▶ **Exercise description**
Where the word "article" appears in a line below, copy the whole line.

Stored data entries
---+---
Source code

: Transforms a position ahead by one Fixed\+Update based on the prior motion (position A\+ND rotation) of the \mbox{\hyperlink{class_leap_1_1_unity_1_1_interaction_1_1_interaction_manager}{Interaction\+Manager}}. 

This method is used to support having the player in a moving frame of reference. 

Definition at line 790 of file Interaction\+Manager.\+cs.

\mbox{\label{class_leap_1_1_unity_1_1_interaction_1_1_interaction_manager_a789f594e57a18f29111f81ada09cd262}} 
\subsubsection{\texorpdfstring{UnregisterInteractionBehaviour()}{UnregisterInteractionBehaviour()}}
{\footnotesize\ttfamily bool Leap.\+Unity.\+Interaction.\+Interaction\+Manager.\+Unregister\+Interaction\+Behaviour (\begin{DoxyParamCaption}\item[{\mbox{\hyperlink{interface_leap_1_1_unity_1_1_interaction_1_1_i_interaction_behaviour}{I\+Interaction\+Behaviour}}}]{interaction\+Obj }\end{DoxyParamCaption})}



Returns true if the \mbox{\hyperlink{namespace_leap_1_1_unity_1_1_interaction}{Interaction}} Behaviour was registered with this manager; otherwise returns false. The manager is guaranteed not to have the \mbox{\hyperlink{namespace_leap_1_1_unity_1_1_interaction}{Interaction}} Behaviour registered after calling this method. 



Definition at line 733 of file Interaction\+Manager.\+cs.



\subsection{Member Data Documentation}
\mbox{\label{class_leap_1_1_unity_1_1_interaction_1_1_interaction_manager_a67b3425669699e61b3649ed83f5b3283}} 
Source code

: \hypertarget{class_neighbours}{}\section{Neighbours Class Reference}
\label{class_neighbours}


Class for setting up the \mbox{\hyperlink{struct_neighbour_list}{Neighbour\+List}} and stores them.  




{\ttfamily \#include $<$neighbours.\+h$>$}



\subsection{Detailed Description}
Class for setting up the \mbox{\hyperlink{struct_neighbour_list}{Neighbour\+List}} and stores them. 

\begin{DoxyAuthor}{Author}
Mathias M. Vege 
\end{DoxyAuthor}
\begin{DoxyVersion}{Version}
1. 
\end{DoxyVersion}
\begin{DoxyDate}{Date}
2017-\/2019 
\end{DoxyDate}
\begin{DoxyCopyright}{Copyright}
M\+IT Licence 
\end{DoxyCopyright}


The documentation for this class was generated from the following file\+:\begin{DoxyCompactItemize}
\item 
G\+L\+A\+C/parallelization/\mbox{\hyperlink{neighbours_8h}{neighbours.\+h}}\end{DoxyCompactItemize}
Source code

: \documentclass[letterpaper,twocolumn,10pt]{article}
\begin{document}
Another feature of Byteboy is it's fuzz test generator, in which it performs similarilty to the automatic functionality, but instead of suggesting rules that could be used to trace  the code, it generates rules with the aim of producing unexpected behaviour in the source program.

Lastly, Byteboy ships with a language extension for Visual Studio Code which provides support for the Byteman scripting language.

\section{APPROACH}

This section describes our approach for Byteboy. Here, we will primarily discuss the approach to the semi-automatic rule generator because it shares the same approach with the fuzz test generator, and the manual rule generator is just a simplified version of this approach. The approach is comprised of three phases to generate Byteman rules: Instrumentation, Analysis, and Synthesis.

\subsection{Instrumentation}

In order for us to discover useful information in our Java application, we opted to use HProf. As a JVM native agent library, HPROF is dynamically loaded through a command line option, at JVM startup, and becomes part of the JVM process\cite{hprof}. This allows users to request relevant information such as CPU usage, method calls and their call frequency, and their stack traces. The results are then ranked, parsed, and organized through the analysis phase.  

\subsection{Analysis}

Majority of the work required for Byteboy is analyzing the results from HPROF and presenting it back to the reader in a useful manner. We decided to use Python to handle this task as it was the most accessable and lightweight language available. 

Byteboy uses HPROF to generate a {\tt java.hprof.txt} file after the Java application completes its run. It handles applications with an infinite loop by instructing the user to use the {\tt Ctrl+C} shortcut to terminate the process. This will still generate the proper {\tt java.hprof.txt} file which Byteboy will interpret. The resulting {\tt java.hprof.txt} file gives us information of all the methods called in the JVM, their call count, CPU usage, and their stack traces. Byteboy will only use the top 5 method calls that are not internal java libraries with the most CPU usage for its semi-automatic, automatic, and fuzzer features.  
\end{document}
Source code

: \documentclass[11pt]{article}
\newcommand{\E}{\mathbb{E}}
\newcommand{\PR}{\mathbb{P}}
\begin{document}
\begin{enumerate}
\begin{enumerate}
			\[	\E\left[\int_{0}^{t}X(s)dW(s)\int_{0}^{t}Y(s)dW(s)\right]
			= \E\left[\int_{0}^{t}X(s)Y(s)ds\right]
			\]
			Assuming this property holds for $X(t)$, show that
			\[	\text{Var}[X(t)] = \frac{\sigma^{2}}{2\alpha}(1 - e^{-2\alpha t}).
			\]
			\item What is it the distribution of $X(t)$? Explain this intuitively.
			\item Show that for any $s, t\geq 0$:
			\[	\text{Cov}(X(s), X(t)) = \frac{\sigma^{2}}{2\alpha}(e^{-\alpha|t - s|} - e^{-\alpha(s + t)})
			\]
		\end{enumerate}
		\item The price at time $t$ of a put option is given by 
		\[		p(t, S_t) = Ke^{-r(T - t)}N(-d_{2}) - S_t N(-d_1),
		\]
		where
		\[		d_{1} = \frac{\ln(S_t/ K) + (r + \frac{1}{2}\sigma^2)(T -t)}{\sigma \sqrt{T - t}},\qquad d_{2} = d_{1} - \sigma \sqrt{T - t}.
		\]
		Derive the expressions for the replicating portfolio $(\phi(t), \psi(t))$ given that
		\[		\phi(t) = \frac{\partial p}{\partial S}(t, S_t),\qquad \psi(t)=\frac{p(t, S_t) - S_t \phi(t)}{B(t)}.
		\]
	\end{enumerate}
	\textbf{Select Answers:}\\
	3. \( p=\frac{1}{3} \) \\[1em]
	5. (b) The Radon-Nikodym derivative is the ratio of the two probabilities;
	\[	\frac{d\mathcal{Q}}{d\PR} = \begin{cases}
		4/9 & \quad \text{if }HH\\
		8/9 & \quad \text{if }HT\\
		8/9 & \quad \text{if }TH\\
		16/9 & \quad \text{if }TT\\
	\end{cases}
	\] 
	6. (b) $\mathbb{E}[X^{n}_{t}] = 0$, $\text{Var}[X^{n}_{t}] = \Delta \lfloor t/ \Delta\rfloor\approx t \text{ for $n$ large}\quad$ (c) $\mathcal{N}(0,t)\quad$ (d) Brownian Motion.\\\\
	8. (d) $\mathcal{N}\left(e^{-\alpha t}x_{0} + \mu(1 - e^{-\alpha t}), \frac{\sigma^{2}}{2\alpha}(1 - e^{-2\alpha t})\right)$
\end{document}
---+---
▶ **The answer**
: \documentclass[letterpaper,twocolumn,10pt]{article}
: \documentclass[11pt]{article}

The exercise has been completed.